When North Korea’s state news agency published photos of the country’s leader Kim Jong-un at a concert recently, the first face to catch the attention was on stage.
Amid the dancers and North Korean pop starlets, were a selection of Disney characters – among them Mickey and Minnie Mouse.
And no, the news agencies here in Seoul reported, the North Korean regime had NOT cleared copyright with the Disney Corporation.
It was only hours later that attention switched to another face from that set of photographs – the grainy image of a dark-haired woman sitting next to the young North Korean leader.
The question of who she was, and what she was doing sitting next to the Stalinist regime’s young heir, buzzed through South Korea’s news media.
North Korean media gave no details, but showed her accompanying Kim Jong-un to various state occasions: bowing with him in front of his grandfather’s portrait to mark the 18th anniversary of Kim Il-sung’s death, walking with him in a fitted black skirt suit and heels, and sitting next to him during the concert performances.
‘Wife or sister?’
The Hankyoreh newspaper here in the South said one picture taken during the performances showed the mystery woman with her hand on the armrest of Kim Jong-un’s chair.

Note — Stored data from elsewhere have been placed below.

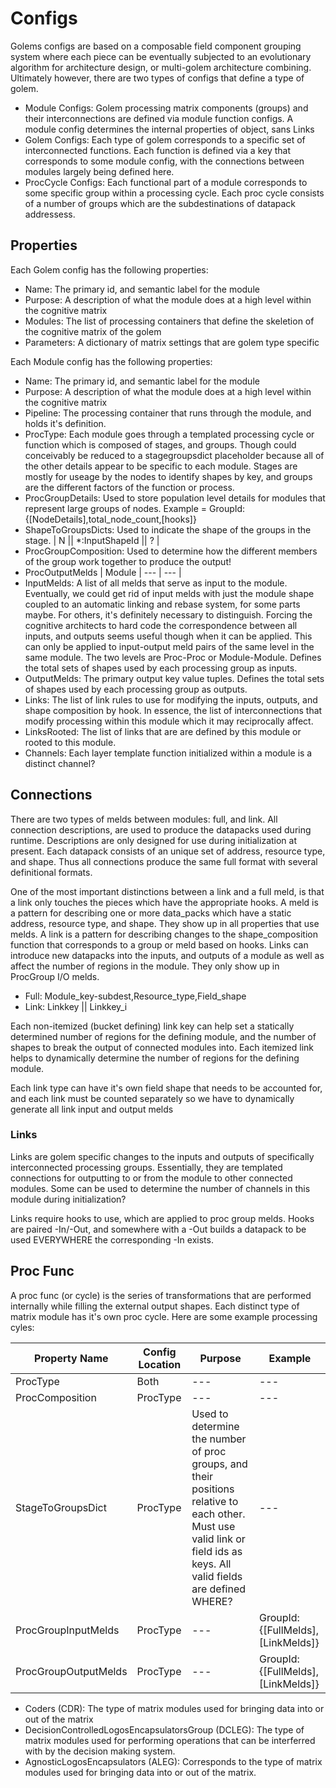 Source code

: # Configs

Golems configs are based on a composable field component grouping system where each piece can be eventually subjected to an evolutionary algorithm for architecture design, or multi-golem architecture combining. Ultimately however, there are two types of configs that define a type of golem.

- Module Configs: Golem processing matrix components (groups) and their interconnections are defined via module function configs. A module config determines the internal properties of object, sans Links
- Golem Configs: Each type of golem corresponds to a specific set of interconnected functions. Each function is defined via a key that corresponds to some module config, with the connections between modules largely being defined here.
- ProcCycle Configs: Each functional part of a module corresponds to some specific group within a processing cycle. Each proc cycle consists of a number of groups which are the subdestinations of datapack addressess.

## Properties

Each Golem config has the following properties:

- Name: The primary id, and semantic label for the module
- Purpose: A description of what the module does at a high level within the cognitive matrix
- Modules: The list of processing containers that define the skeletion of the cognitive matrix of the golem
- Parameters: A dictionary of matrix settings that are golem type specific

Each Module config has the following properties:

- Name: The primary id, and semantic label for the module
- Purpose: A description of what the module does at a high level within the cognitive matrix
- Pipeline: The processing container that runs through the module, and holds it's definition.
- ProcType: Each module goes through a templated processing cycle or function which is composed of stages, and groups. Though could conceivably be reduced to a stagegroupsdict placeholder because all of the other details appear to be specific to each module. Stages are mostly for useage by the nodes to identify shapes by key, and groups are the different factors of the function or process.
- ProcGroupDetails: Used to store population level details for modules that represent large groups of nodes. Example = GroupId: {[NodeDetails],total_node_count,[hooks]}
- ShapeToGroupsDicts: Used to indicate the shape of the groups in the stage. | N || *:InputShapeId || ? |
- ProcGroupComposition: Used to determine how the different members of the group work together to produce the output!
- ProcOutputMelds | Module | --- | --- |
- InputMelds: A list of all melds that serve as input to the module. Eventually, we could get rid of input melds with just the module shape coupled to an automatic linking and rebase system, for some parts maybe. For others, it's definitely necessary to distinguish. Forcing the cognitive architects to hard code the correspondence between all inputs, and outputs seems useful though when it can be applied. This can only be applied to input-output meld pairs of the same level in the same module. The two levels are Proc-Proc or Module-Module. Defines the total sets of shapes used by each processing group as inputs.
- OutputMelds: The primary output key value tuples. Defines the total sets of shapes used by each processing group as outputs.
- Links: The list of link rules to use for modifying the inputs, outputs, and shape composition by hook. In essence, the list of interconnections that modify processing within this module which it may reciprocally affect.
- LinksRooted: The list of links that are are defined by this module or rooted to this module.
- Channels: Each layer template function initialized within a module is a distinct channel?

## Connections

There are two types of melds between modules: full, and link. All connection descriptions, are used to produce the datapacks used during runtime. Descriptions are only designed for use during initialization at present. Each datapack consists of an unique set of address, resource type, and shape. Thus all connections produce the same full format with several definitional formats.

One of the most important distinctions between a link and a full meld, is that a link only touches the pieces which have the appropriate hooks.
A meld is a pattern for describing one or more data_packs which have a static address, resource type, and shape. They show up in all properties that use melds.
A link is a pattern for describing changes to the shape_composition function that corresponds to a group or meld based on hooks. Links can introduce new datapacks into the inputs, and outputs of a module as well as affect the number of regions in the module. They only show up in ProcGroup I/O melds.

- Full: Module_key-subdest,Resource_type,Field_shape
- Link: Linkkey || Linkkey_i

Each non-itemized (bucket defining) link key can help set a statically determined number of regions for the defining module, and the number of shapes to break the output of connected modules into.
Each itemized link helps to dynamically determine the number of regions for the defining module.

Each link type can have it's own field shape that needs to be accounted for, and each link must be counted separately so we have to dynamically generate all link input and output melds

### Links

Links are golem specific changes to the inputs and outputs of specifically interconnected processing groups. Essentially, they are templated connections for outputting to or from the module to other connected modules. Some can be used to determine the number of channels in this module during initialization?

Links require hooks to use, which are applied to proc group melds. Hooks are paired -In/-Out, and somewhere with a -Out builds a datapack to be used EVERYWHERE the corresponding -In exists.

## Proc Func

A proc func (or cycle) is the series of transformations that are performed internally while filling the external output shapes. Each distinct type of matrix module has it's own proc cycle. Here are some example processing cyles:

| Property Name | Config Location | Purpose | Example |
| --- | --- | --- | --- |
| ProcType | Both | --- | --- |
| ProcComposition | ProcType | --- | --- |
| StageToGroupsDict | ProcType | Used to determine the number of proc groups, and their positions relative to each other. Must use valid link or field ids as keys. All valid fields are defined WHERE? | --- |
| ProcGroupInputMelds | ProcType | --- | GroupId: {[FullMelds],[LinkMelds]} |
| ProcGroupOutputMelds | ProcType | --- | GroupId: {[FullMelds],[LinkMelds]} |

- Coders (CDR): The type of matrix modules used for bringing data into or out of the matrix
- DecisionControlledLogosEncapsulatorsGroup (DCLEG): The type of matrix modules used for performing operations that can be interferred with by the decision making system.
- AgnosticLogosEncapsulators (ALEG): Corresponds to the type of matrix modules used for bringing data into or out of the matrix.
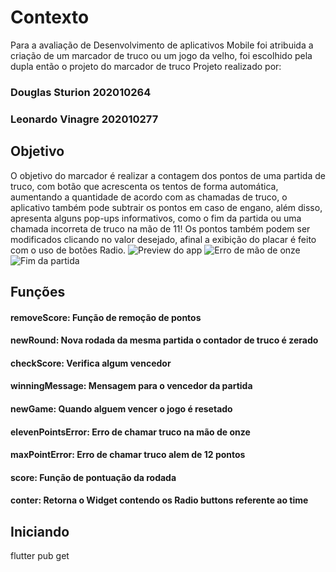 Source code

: # Contexto

Para a avaliação de Desenvolvimento de aplicativos Mobile foi atribuida a criação de um marcador de truco ou um jogo da velho, foi escolhido pela dupla então o projeto do marcador de truco
Projeto realizado por:
### Douglas Sturion 202010264
### Leonardo Vinagre 202010277

## Objetivo

O objetivo do marcador é realizar a contagem dos pontos de uma partida de truco, com botão que acrescenta os tentos de forma automática, aumentando a quantidade de acordo com as chamadas de truco, o aplicativo também pode subtrair os pontos em caso de engano, além disso, apresenta alguns pop-ups informativos, como o fim da partida ou uma chamada incorreta de truco na mão de 11!
Os pontos também podem ser modificados clicando no valor desejado, afinal a exibição do placar é feito com o uso de botões Radio.
![Preview do app](https://user-images.githubusercontent.com/66652899/191983715-4a31fc9e-a394-48e2-a46f-ffc038fbb0c3.png)
![Erro de mão de onze](https://user-images.githubusercontent.com/66652899/191984181-6a87bd86-f60d-4e67-910a-c3c4766127cb.png)
![Fim da partida](https://user-images.githubusercontent.com/66652899/191984234-b123b2a3-8932-42a0-977f-05f243411df7.png)


## Funções

#### removeScore: Função de remoção de pontos
#### newRound: Nova rodada da mesma partida o contador de truco é zerado
#### checkScore: Verifica algum vencedor
#### winningMessage: Mensagem para o vencedor da partida
#### newGame: Quando alguem vencer o jogo é resetado
#### elevenPointsError: Erro de chamar truco na mão de onze
#### maxPointError: Erro de chamar truco alem de 12 pontos
#### score: Função de pontuação da rodada
#### conter: Retorna o Widget contendo os Radio buttons referente ao time

## Iniciando
flutter pub get


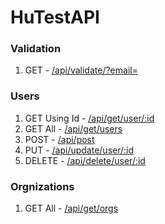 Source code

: # HuTestAPI

### Validation
1. GET - [/api/validate/?email=<email>](https://hutestapi.herokuapp.com/api/api/validate?email=test00@softwaysolutions.com)

### Users
1. GET Using Id - [/api/get/user/:id](https://hutestapi.herokuapp.com/api/get/user/5ff3e60e3068d945caf48c80)
1. GET All - [/api/get/users](https://hutestapi.herokuapp.com/api/get/users)
2. POST - [/api/post](https://hutestapi.herokuapp.com/api/post)
3. PUT - [/api/update/user/:id](https://hutestapi.herokuapp.com/user/5ff3e60e3068d945caf48c80)
4. DELETE - [/api/delete/user/:id](https://hutestapi.herokuapp.com/api/delete/user/5ff3e60e3068d945caf48c80)

### Orgnizations
1. GET All - [/api/get/orgs](https://hutestapi.herokuapp.com/api/get/orgs) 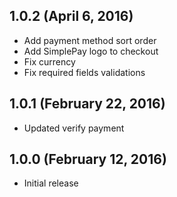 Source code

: ## 1.0.2 (April 6, 2016)

- Add payment method sort order
- Add SimplePay logo to checkout
- Fix currency
- Fix required fields validations

## 1.0.1 (February 22, 2016)

- Updated verify payment

## 1.0.0 (February 12, 2016)

- Initial release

The normal posture for those in Kim Jong-un’s entourage is to keep their elbows tucked respectfully in.
This, said the paper, indicated that she was either his wife, or his younger sister.
A similar discussion erupted six months ago, when an unnamed woman appeared beside Kim Jong-un during his father’s funeral commemorations.
It is not known whether Kim Jong-un – believed to be less than 30 years old – has married.
But North Korea’s two previous rulers did not routinely include their partners in public events, leading many to conclude that the new mystery woman is a family member.
‘Excellent Horse-Like Lady’
Not South Korea’s Joongang Ilbo newspaper, though. Its headline this week asked “Is Hyon the new first lady of NK?”
The paper identified Kim Jong-un’s companion as Hyon Song-wol, a former singer with North Korea’s Bochonbo Electronic Music Band, whose popularity, it says, peaked in 1995 with her hit song “Excellent Horse-Like Lady”.
She reappeared to perform for the new North Korean leader in March this year, says the paper, after six years away from the limelight, during which time she reportedly married and had a child.
An unnamed South Korean intelligence official was quoted as saying that “the two have known each other since they were in their teens, and… rumours about the two having an affair have been circulating among Pyongyang’s top elite”.
If true, Seoul’s rumour mill goes, what does that say about the workings of North Korea’s new leadership – and more particularly, about the mind of its young leader?
Has Kim Jong-un chosen this smart young woman in western dress as his partner? Is he bucking hoary old tradition by appearing with her – perhaps still married – in public?
As usual, windows into North Korea throw up more questions than answers.
For now, ”mystery woman” she may remain.
But then, let us not forget, after six months in power, the man next to her – the heir to North Korea’s closed “Communist Monarchy” – is only slightly less of a mystery than she.